* WHAT IS REQUIRED:
Set down a faithful copy of every record below, with no images.

* DATA SHOWN:
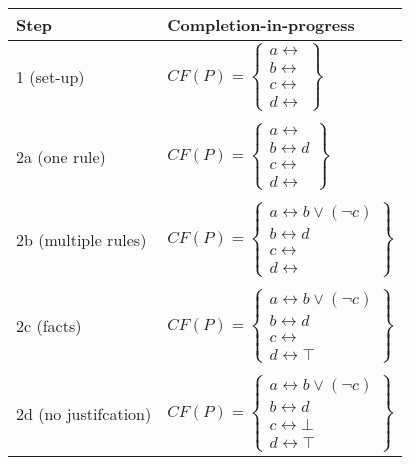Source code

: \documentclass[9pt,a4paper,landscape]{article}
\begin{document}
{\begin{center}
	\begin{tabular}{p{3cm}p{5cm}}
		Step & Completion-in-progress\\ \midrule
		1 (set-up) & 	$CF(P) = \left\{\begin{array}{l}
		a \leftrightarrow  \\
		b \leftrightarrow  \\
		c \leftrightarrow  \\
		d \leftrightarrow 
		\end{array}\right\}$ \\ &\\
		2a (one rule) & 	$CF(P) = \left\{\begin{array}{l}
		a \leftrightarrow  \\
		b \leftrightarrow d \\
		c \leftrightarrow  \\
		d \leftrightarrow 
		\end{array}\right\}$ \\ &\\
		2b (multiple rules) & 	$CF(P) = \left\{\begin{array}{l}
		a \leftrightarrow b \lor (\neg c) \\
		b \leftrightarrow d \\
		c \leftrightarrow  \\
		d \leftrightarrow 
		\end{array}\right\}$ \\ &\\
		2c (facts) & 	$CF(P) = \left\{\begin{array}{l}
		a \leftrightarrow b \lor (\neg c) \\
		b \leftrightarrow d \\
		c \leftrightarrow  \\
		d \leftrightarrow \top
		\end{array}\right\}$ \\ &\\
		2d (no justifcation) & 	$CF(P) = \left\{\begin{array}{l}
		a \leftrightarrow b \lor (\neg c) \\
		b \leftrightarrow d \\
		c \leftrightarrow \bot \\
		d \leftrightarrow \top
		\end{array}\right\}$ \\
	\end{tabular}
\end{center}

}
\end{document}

* REPLY:
Source code

: \documentclass[9pt,a4paper,landscape]{article}
\begin{document}
{\begin{center}
	\begin{tabular}{p{3cm}p{5cm}}
		Step & Completion-in-progress\\ \midrule
		1 (set-up) & 	$CF(P) = \left\{\begin{array}{l}
		a \leftrightarrow  \\
		b \leftrightarrow  \\
		c \leftrightarrow  \\
		d \leftrightarrow 
		\end{array}\right\}$ \\ &\\
		2a (one rule) & 	$CF(P) = \left\{\begin{array}{l}
		a \leftrightarrow  \\
		b \leftrightarrow d \\
		c \leftrightarrow  \\
		d \leftrightarrow 
		\end{array}\right\}$ \\ &\\
		2b (multiple rules) & 	$CF(P) = \left\{\begin{array}{l}
		a \leftrightarrow b \lor (\neg c) \\
		b \leftrightarrow d \\
		c \leftrightarrow  \\
		d \leftrightarrow 
		\end{array}\right\}$ \\ &\\
		2c (facts) & 	$CF(P) = \left\{\begin{array}{l}
		a \leftrightarrow b \lor (\neg c) \\
		b \leftrightarrow d \\
		c \leftrightarrow  \\
		d \leftrightarrow \top
		\end{array}\right\}$ \\ &\\
		2d (no justifcation) & 	$CF(P) = \left\{\begin{array}{l}
		a \leftrightarrow b \lor (\neg c) \\
		b \leftrightarrow d \\
		c \leftrightarrow \bot \\
		d \leftrightarrow \top
		\end{array}\right\}$ \\
	\end{tabular}
\end{center}

}
\end{document}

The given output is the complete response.